修学旅行・4日目<奈良4>

(ひいい!? なにいまの、なにいまの!)

 佳乃が目を潰さんばかりに擦りまくっているその横で、夕子が酸欠の金魚のように口をパクパクさせながら小声で悲鳴を上げた。

「今の見ちゃいけないものじゃないの!? どうしよう佳乃、見ちゃったよ佳乃!」

「見ちゃったよってあたしもだよ、どうしようったって、どうしようも」

 あり得ない状況に全員がパニックに陥っているその中で、花乃だけが頬を染めながらも何とか正気を保っていた。微かに口の端が引きつっている以外は、どうにか動揺を押し隠している。佳乃は密かに花乃を尊敬しつつ成り行きを見守った。

「あ、ありがとう……ごめんなさい神崎くん」

「いいえ。これ、どうします? 食べます?」

 ずい、とご飯粒のついた人差し指を花乃の口許に差し出しながら真顔で拓也が尋ねた。花乃は一瞬蒼白になり、そのあと手と首を猛スピードで振り乱した。

「いい、いいえっ、結構です!」

「そうですか? では」


 何の躊躇もないごく自然なその仕草は、ごく当たり前のことのように映った。

 けれど徐々に現実に戻るに従って、ことの重大さが飲み込めてくる。それはまさに驚異的出来事のはずだった――拓也が、花乃の頬についていたそれを、自分の口許に持っていって。

 まるでキスをするように、食べてしまったのだから。

 花乃の口はあんぐりと開いて、それきり閉まらなくなった。いつも鈍い鈍いと連呼されていても、さすがにこれは普通ではないとわかっているらしい。相手が普通の男子ならともかく、あの神崎拓也なのだから、余計に信じられないことだった。

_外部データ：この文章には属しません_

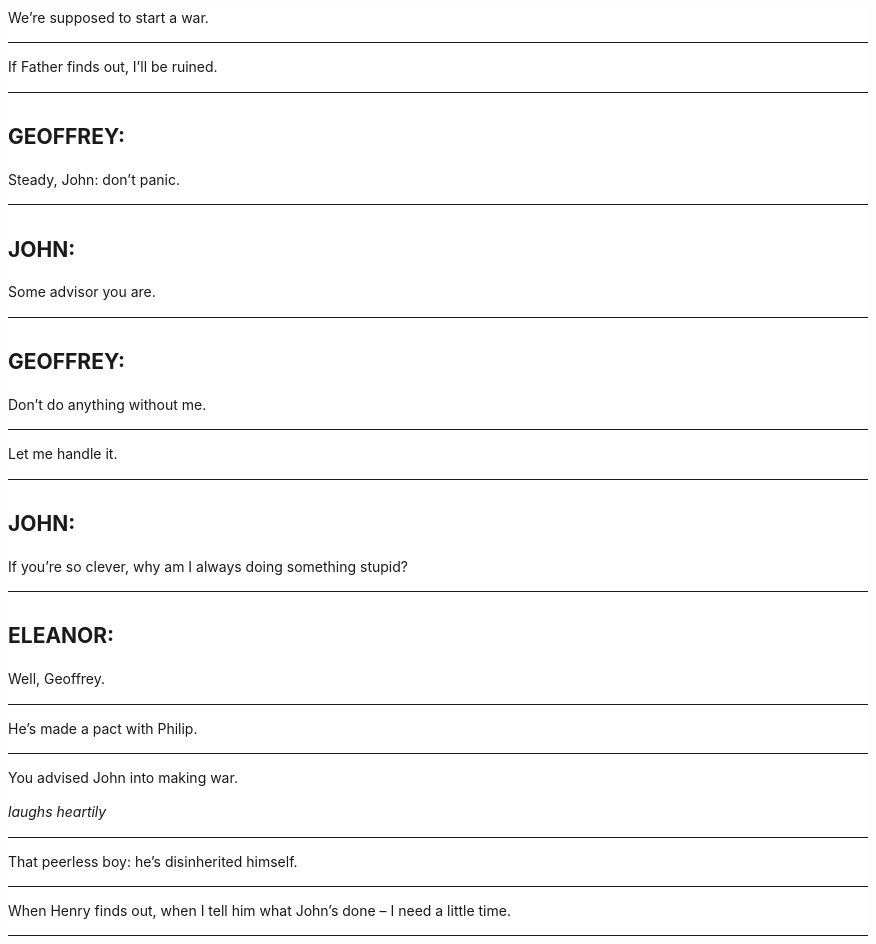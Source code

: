 We’re supposed to start a war.

---

If Father finds out, I’ll be ruined.


---

## GEOFFREY:
Steady, John: don’t panic.

---

## JOHN:
Some advisor you are.

---

## GEOFFREY:
Don’t do anything without me.

---

Let me handle it.


---

## JOHN:
If you’re so clever, why am I always doing something stupid?

---

## ELEANOR:
Well, Geoffrey.

---

He’s made a pact with Philip.

---

You advised John into making war.

*laughs heartily*

---

That peerless boy: he’s disinherited himself.

---

When Henry finds out, when I tell him what John’s done – I need a little time.

---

「佳乃! 神崎くんて、もしかして花乃のこと……!?」

「えええ!? 知らない知らない知らない! もうどうなってんのかっ」

 夕子に揺さぶられて、まさかという思いと、もしかしたらという思いが佳乃の中で撹拌される。いくら朴念仁とはいえ、花乃の笑顔に本当に陥落したのかもしれないし――そうは考えても、いくら頑張っても拓也が恋する男の子には見えなくて、余計に混乱する。けれど、今日の拓也がおかしいのは一目瞭然だった。

「ね、忍くん、神崎くん明らかにおかしいよね」

 千歌が忍に耳打ちすると、忍は妙な間隔を開けてからのろのろと振り返った。

「え、ああ……うん、おかしい、と思う」

「福原くん?」

 忍らしからぬおざなりな返事に、千歌と夕子は顔を見合わせた。

 そして佳乃も、じわじわと染み入るように溢れる妙な胸騒ぎを感じ取っていた。


 その日の夜。

 胸騒ぎと夕子のしつこい勧めに押されるように、佳乃はありったけの勇気を振り絞って風呂帰りの忍を呼び止めた。急にわき上がってきた行動力の源が、正体不明の焦燥であることには気付きたくなかったので、努めて明るい笑顔を向ける。

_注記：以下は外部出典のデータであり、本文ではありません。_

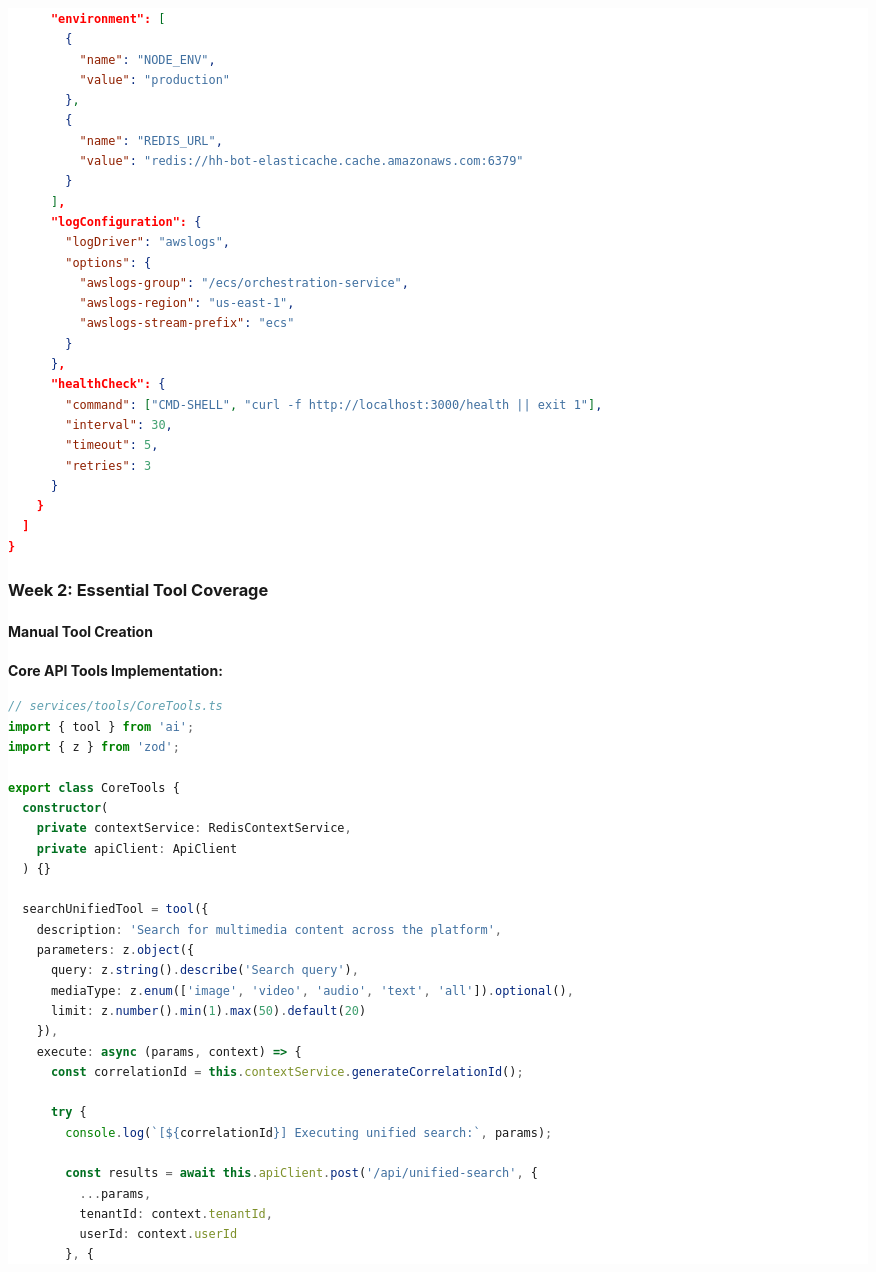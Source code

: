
 ```json
      "environment": [
        {
          "name": "NODE_ENV",
          "value": "production"
        },
        {
          "name": "REDIS_URL",
          "value": "redis://hh-bot-elasticache.cache.amazonaws.com:6379"
        }
      ],
      "logConfiguration": {
        "logDriver": "awslogs",
        "options": {
          "awslogs-group": "/ecs/orchestration-service",
          "awslogs-region": "us-east-1",
          "awslogs-stream-prefix": "ecs"
        }
      },
      "healthCheck": {
        "command": ["CMD-SHELL", "curl -f http://localhost:3000/health || exit 1"],
        "interval": 30,
        "timeout": 5,
        "retries": 3
      }
    }
  ]
}
```

### Week 2: Essential Tool Coverage

#### Manual Tool Creation

**Core API Tools Implementation:**
```typescript
// services/tools/CoreTools.ts
import { tool } from 'ai';
import { z } from 'zod';

export class CoreTools {
  constructor(
    private contextService: RedisContextService,
    private apiClient: ApiClient
  ) {}

  searchUnifiedTool = tool({
    description: 'Search for multimedia content across the platform',
    parameters: z.object({
      query: z.string().describe('Search query'),
      mediaType: z.enum(['image', 'video', 'audio', 'text', 'all']).optional(),
      limit: z.number().min(1).max(50).default(20)
    }),
    execute: async (params, context) => {
      const correlationId = this.contextService.generateCorrelationId();

      try {
        console.log(`[${correlationId}] Executing unified search:`, params);

        const results = await this.apiClient.post('/api/unified-search', {
          ...params,
          tenantId: context.tenantId,
          userId: context.userId
        }, {
```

「あのね。明日、和歌山一緒に回らない? あの、良かったら……二人で」

「え? うん、もちろんいいよ」

 あまりの即答に喜ぶ暇もなかった。その声の調子からして、特に深く考えていないのだろう。安心したような気が抜けたような気分で佳乃が頷くと、忍は濡れたままの髪をタオルで擦りながら言った。

「拓也もちょうど別の人といくらしいし。明日はよろしくな」

「へ、あ――うん」

 手を振って別れた後、佳乃は思わず立ち止まって考え込んだ。

 佳乃が忍を誘おうと心に決めた決定打は、花乃が明日別の人と行くことになったからでもあった。それを伝えに来た花乃は珍しくどこか困ったような顔をしていたが、その相手は、もしかすると。

(まさか、ホントにそうなの? 冗談じゃなくて、神崎は花乃のことが好きなの?)

 そう考えると、妙に落ち着かなかった。胸の奥の方にある箱が、ことことと独りでに暴れ出しているような感触がする。

 ものすごく気になる、というのが本音だった。



 恋のはじまりは、たったひとりだった。

 さみしい、お願い、どうか振り向いて。

 あなたの声で、あたしの名前を呼んで。